→ **TASK PROMPT**
Only these lines are needed: the first line of the entries below through the line with "### NewModel429ErrorWithDefaults", each returned exactly.

━━━━━ LISTED RECORDS

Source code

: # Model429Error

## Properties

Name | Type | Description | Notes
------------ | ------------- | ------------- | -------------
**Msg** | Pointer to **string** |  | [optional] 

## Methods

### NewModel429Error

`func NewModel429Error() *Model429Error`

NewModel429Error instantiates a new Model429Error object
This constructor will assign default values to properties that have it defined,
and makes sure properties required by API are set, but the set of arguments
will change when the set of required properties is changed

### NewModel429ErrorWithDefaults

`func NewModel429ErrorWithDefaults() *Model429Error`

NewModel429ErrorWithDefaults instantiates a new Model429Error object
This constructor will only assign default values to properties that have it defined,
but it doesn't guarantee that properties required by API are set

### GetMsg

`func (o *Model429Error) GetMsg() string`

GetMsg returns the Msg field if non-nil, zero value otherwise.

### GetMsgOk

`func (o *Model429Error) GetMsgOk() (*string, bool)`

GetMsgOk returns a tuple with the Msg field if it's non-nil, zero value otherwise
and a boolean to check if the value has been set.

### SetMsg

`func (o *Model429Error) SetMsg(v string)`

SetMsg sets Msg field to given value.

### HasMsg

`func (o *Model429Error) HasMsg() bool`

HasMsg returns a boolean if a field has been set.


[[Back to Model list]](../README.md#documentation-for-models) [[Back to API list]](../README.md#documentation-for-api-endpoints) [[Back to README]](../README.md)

━━━━━━━━━━

→ **OUTPUT FOR THIS TASK**
Source code

: # Model429Error

## Properties

Name | Type | Description | Notes
------------ | ------------- | ------------- | -------------
**Msg** | Pointer to **string** |  | [optional] 

## Methods

### NewModel429Error

`func NewModel429Error() *Model429Error`

NewModel429Error instantiates a new Model429Error object
This constructor will assign default values to properties that have it defined,
and makes sure properties required by API are set, but the set of arguments
will change when the set of required properties is changed

### NewModel429ErrorWithDefaults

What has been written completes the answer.